When asked in the past if she had a boyfriend, she would always reply, "No. I'm going to end up with Cindy." 

On Wednesday, she made it official, sort of. While she acknowledged the "wedding" had no legal bearing she did say it reflected her deep feelings toward the bottlenosed, 35-year-old object of her affection.

"It's not a bad thing. It’s just something that we did because I love him, but not in the way that you love a man. It's just a pure love that I have for this animal," she said.

While she still kept open the option of "marrying human" at some stage, she said for now she was strictly a "one-dolphin woman."

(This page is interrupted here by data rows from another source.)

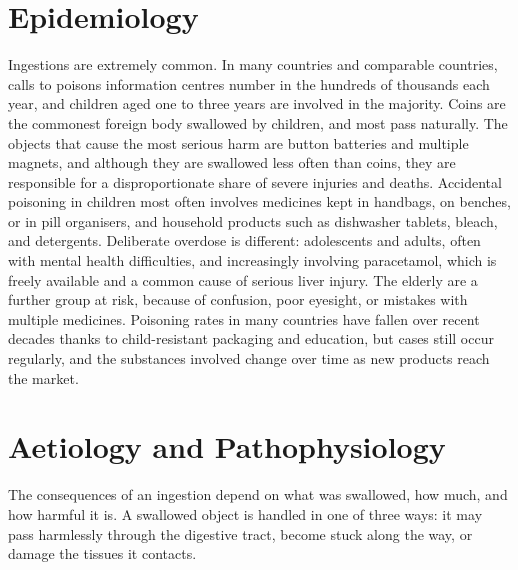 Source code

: \section*{Epidemiology}
Ingestions are extremely common. In many countries and comparable countries, calls to poisons information centres number in the hundreds of thousands each year, and children aged one to three years are involved in the majority. Coins are the commonest foreign body swallowed by children, and most pass naturally. The objects that cause the most serious harm are button batteries and multiple magnets, and although they are swallowed less often than coins, they are responsible for a disproportionate share of severe injuries and deaths. Accidental poisoning in children most often involves medicines kept in handbags, on benches, or in pill organisers, and household products such as dishwasher tablets, bleach, and detergents. Deliberate overdose is different: adolescents and adults, often with mental health difficulties, and increasingly involving paracetamol, which is freely available and a common cause of serious liver injury. The elderly are a further group at risk, because of confusion, poor eyesight, or mistakes with multiple medicines. Poisoning rates in many countries have fallen over recent decades thanks to child-resistant packaging and education, but cases still occur regularly, and the substances involved change over time as new products reach the market.

\section*{Aetiology and Pathophysiology}
The consequences of an ingestion depend on what was swallowed, how much, and how harmful it is. A swallowed object is handled in one of three ways: it may pass harmlessly through the digestive tract, become stuck along the way, or damage the tissues it contacts.

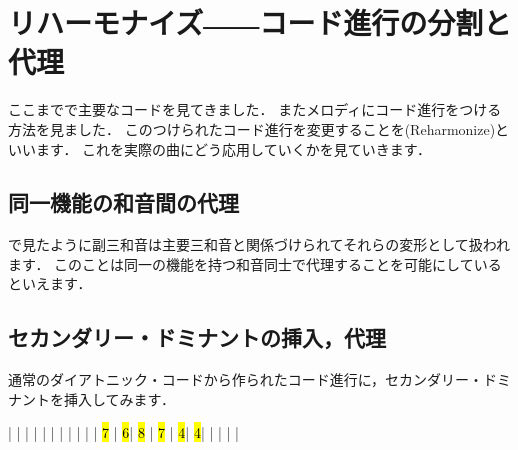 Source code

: \documentclass[dvipdfmx,uplatex,b5paper,openany,jbase=12Q,nomag*,textwidth-limit=44%
               ]{gachimuchi}[2020/05/05]
\begin{document}
\chapter{リハーモナイズ――コード進行の分割と代理}
ここまでで主要なコードを見てきました．
またメロディにコード進行をつける方法を見ました．
このつけられたコード進行を変更することを\xkanjispace(Reharmonize)といいます．
これを実際の曲にどう応用していくかを見ていきます．

\section{同一機能の和音間の代理}
で見たように副三和音は主要三和音と関係づけられてそれらの変形として扱われます．
このことは同一の機能を持つ和音同士で代理することを可能にしているといえます．

\section{セカンダリー・ドミナントの挿入，代理}
通常のダイアトニック・コードから作られたコード進行に，セカンダリー・ドミナントを挿入してみます．

\begin{Music}
  \generalmeter{\meterC}%
  \Startpiece%
  \NOTEs%
  |%
  \en%
  \bar%
  \NOTEs%
  |%
  \en%
  \bar%
  \NOTEs%
  |%
  \en%
  \bar%
  \NOTEs%
  |%
  \en%
  \bar%
  \NOTEs%
  |%
  \en%
  \setdoubleBAR\endpiece
  \generalmeter{\meterC}%
  \Startpiece%
  \NOTes%
  |%
  \en%
  \NOTes%
  |%
  \hl{7}\en%
  \bar%
  \NOTes%
  \hl{6}|%
  \hl{8}\en%
  \NOTes%
  |%
  \hl{7}\en%
  \bar%
  \NOTes%
  \hl{4}|%
  \en%
  \NOTes%
  \hl{4}|%
  \en%
  \bar%
  \NOTEs%
  |%
  \en%
  \bar%
  \NOTEs%
  |%
  \en%
  \setdoubleBAR\endpiece
\end{Music}
\end{document}
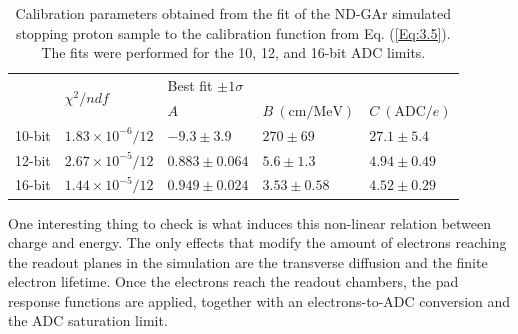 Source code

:\begin{table}[t]
	\caption[Calibration parameters obtained from the fit of the ND-GAr simulated stopping proton sample to the calibration function, for different ADC limits.]{Calibration parameters obtained from the fit of the ND-GAr simulated stopping proton sample to the calibration function from Eq. (\ref{Eq:3.5}). The fits were performed for the 10, 12, and 16-bit ADC limits.}
	\begin{center}
		\begin{small}
			\begin{tabular}{lllll}
				\cline{2-5}
											& \multirow{2}{*}{$\chi^{2}/ndf$} & \multicolumn{3}{l}{Best fit $\pm 1\sigma$}                              \\ \cline{3-5} 
											&                                 & $A$             & $B~(\mathrm{cm}/\mathrm{MeV})$ & $C~(\mathrm{ADC}/e)$ \\ \hline
				\multicolumn{1}{l|}{10-bit} & $1.83\times10^{-6}/12$          & $-9.3\pm3.9$    & $270\pm69$                     & $27.1\pm5.4$         \\ \hline
				\multicolumn{1}{l|}{12-bit} & $2.67\times10^{-5}/12$          & $0.883\pm0.064$ & $5.6\pm1.3$                    & $4.94\pm0.49$        \\ \hline
				\multicolumn{1}{l|}{16-bit} & $1.44\times10^{-5}/12$          & $0.949\pm0.024$ & $3.53\pm0.58$                  & $4.52\pm0.29$        \\ \hline
			\end{tabular}
		\end{small}
	\end{center}
	\label{tab:calibration_fits}
\end{table}

One interesting thing to check is what induces this non-linear relation between charge and energy. The only effects that modify the amount of electrons reaching the readout planes in the simulation are the transverse diffusion and the finite electron lifetime. Once the electrons reach the readout chambers, the pad response functions are applied, together with an electrons-to-ADC conversion and the ADC saturation limit.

She's hardly the jealous type, though.

"He will still play with all the other girls there," she said, of their prenuptial agreement. "I hope he has a lot of baby dolphins with the other dolphins. The more dolphins the better."
 
*'I'm not a pervert'* 

And so on Wednesday afternoon, the thrilled bride, wearing a white dress, walked down the dock before hundreds of astounded visitors and kneeled down before her groom, who was waiting in the water. 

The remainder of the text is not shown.